If you have to write 200TB of data onto your 500GB drive, you probably need a bigger drive instead. I used to have an Adata 500GB but its too small due to the ridiculous of space needed by games today, esp. online games (eg. WOT, WOWS, MWO etc...). I usually play them 1-2 times a week. Not that often but having to reinstall every time I play is too tedious. So, bought 1TB drive and resolve the space issue.
Of course, there are situations where uses will need to keep writing to the drive (eg. video editing), but this isn't what most end-users do on a daily basis.
Endurance may not be an issue for regular users, but reliability is. I've seen dear ADATA and Kingston drives, bit I've yet to see a dead Samsung, Crucial, Intel or Sandisk SSD.

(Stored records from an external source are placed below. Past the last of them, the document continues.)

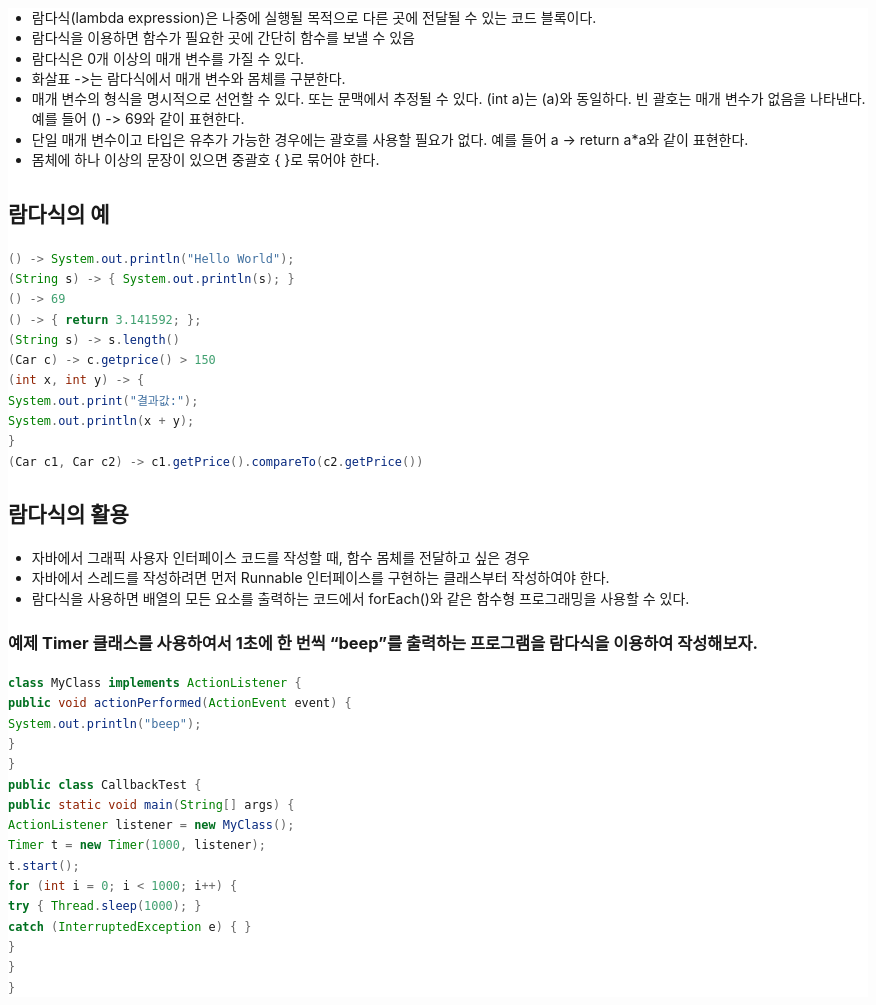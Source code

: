 - 람다식(lambda expression)은 나중에 실행될 목적으로 다른 곳에 전달될 수 있는 코드 블록이다.
- 람다식을 이용하면 함수가 필요한 곳에 간단히 함수를 보낼 수 있음
- 람다식은 0개 이상의 매개 변수를 가질 수 있다.
- 화살표 ->는 람다식에서 매개 변수와 몸체를 구분한다.
- 매개 변수의 형식을 명시적으로 선언할 수 있다. 또는 문맥에서 추정될 수 있다. (int a)는 (a)와 동일하다. 빈 괄호는 매개 변수가 없음을 나타낸다. 예를 들어 () -> 69와 같이 표현한다.
- 단일 매개 변수이고 타입은 유추가 가능한 경우에는 괄호를 사용할 필요가 없다. 예를 들어 a -> return a*a와 같이 표현한다.
- 몸체에 하나 이상의 문장이 있으면 중괄호 { }로 묶어야 한다.

## 람다식의 예

```java
() -> System.out.println("Hello World");
(String s) -> { System.out.println(s); }
() -> 69
() -> { return 3.141592; };
(String s) -> s.length()
(Car c) -> c.getprice() > 150
(int x, int y) -> {
System.out.print("결과값:");
System.out.println(x + y);
}
(Car c1, Car c2) -> c1.getPrice().compareTo(c2.getPrice())
```

## 람다식의 활용

- 자바에서 그래픽 사용자 인터페이스 코드를 작성할 때, 함수 몸체를 전달하고 싶은 경우
- 자바에서 스레드를 작성하려면 먼저 Runnable 인터페이스를 구현하는 클래스부터 작성하여야 한다.
- 람다식을 사용하면 배열의 모든 요소를 출력하는 코드에서 forEach()와 같은 함수형 프로그래밍을 사용할 수 있다.

### 예제 Timer 클래스를 사용하여서 1초에 한 번씩 “beep”를 출력하는 프로그램을 람다식을 이용하여 작성해보자.

```java
class MyClass implements ActionListener {
public void actionPerformed(ActionEvent event) {
System.out.println("beep");
}
}
public class CallbackTest {
public static void main(String[] args) {
ActionListener listener = new MyClass();
Timer t = new Timer(1000, listener);
t.start();
for (int i = 0; i < 1000; i++) {
try { Thread.sleep(1000); }
catch (InterruptedException e) { }
}
}
}

```
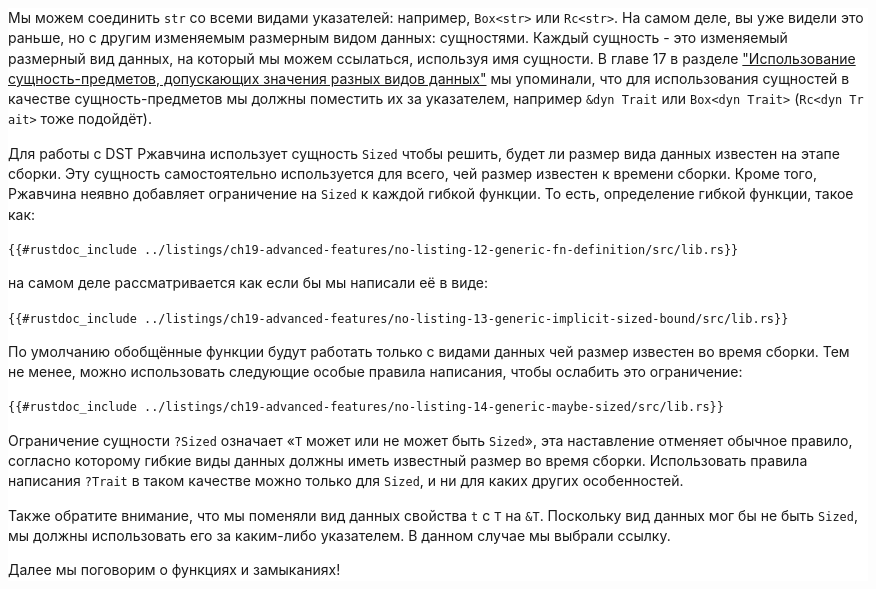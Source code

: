 Мы можем соединить `str` со всеми видами указателей: например, `Box<str>` или `Rc<str>`. На самом деле, вы уже видели это раньше, но с другим изменяемым размерным видом данных: сущностями. Каждый сущность - это изменяемый размерный вид данных, на который мы можем ссылаться, используя имя сущности. В главе 17 в разделе ["Использование сущность-предметов, допускающих значения разных видов данных"](ch17-02-trait-objects.html#using-trait-objects-that-allow-for-values-of-different-types) мы упоминали, что для использования сущностей в качестве сущность-предметов мы должны поместить их за указателем, например `&dyn Trait` или `Box<dyn Trait>` (`Rc<dyn Trait>` тоже подойдёт).

Для работы с DST Ржавчина использует сущность `Sized` чтобы решить, будет ли размер вида данных известен на этапе сборки. Эту сущность самостоятельно используется для всего, чей размер известен к времени сборки. Кроме того, Ржавчина неявно добавляет ограничение на `Sized` к каждой гибкой функции. То есть, определение гибкой функции, такое как:

```rust,ignore
{{#rustdoc_include ../listings/ch19-advanced-features/no-listing-12-generic-fn-definition/src/lib.rs}}
```

на самом деле рассматривается как если бы мы написали её в виде:

```rust,ignore
{{#rustdoc_include ../listings/ch19-advanced-features/no-listing-13-generic-implicit-sized-bound/src/lib.rs}}
```

По умолчанию обобщённые функции будут работать только с видами данных чей размер известен во время сборки. Тем не менее, можно использовать следующие особые правила написания, чтобы ослабить это ограничение:

```rust,ignore
{{#rustdoc_include ../listings/ch19-advanced-features/no-listing-14-generic-maybe-sized/src/lib.rs}}
```

Ограничение сущности `?Sized` означает «`T` может или не может быть `Sized`», эта наставление отменяет обычное правило, согласно которому гибкие виды данных должны иметь известный размер во время сборки. Использовать правила написания `?Trait` в таком качестве можно только для `Sized`, и ни для каких других особенностей.

Также обратите внимание, что мы поменяли вид данных свойства `t` с `T` на `&T`. Поскольку вид данных мог бы не быть `Sized`, мы должны использовать его за каким-либо указателем. В данном случае мы выбрали ссылку.

Далее мы поговорим о функциях и замыканиях!


["Строковые срезы"]: ch04-03-slices.html#string-slices
["Использование образца Newtype для использования внешних сущностей для внешних видов данных"]: ch19-03-advanced-traits.html#using-the-newtype-pattern-to-implement-external-traits-on-external-types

Also the cheap SSDs than come with cheap laptops are really crappy, probably DRAMLESS or QLC or both. I saw a Dell that's like 6 months old and the 256GB Kioxia drive it comes with is already al 90% health with very light use.
As a comparison, I've got Samsung 840 (non-Evo) 120GB drives in office PCs with over 6 years of use and they show ~93% health.
The only one of my SSD's that showed any slowdown was a Kingston. And I wouldn't buy an ADATA at all.
The 2x 840 EVO I have in this system are still showing 100% health after 6 years.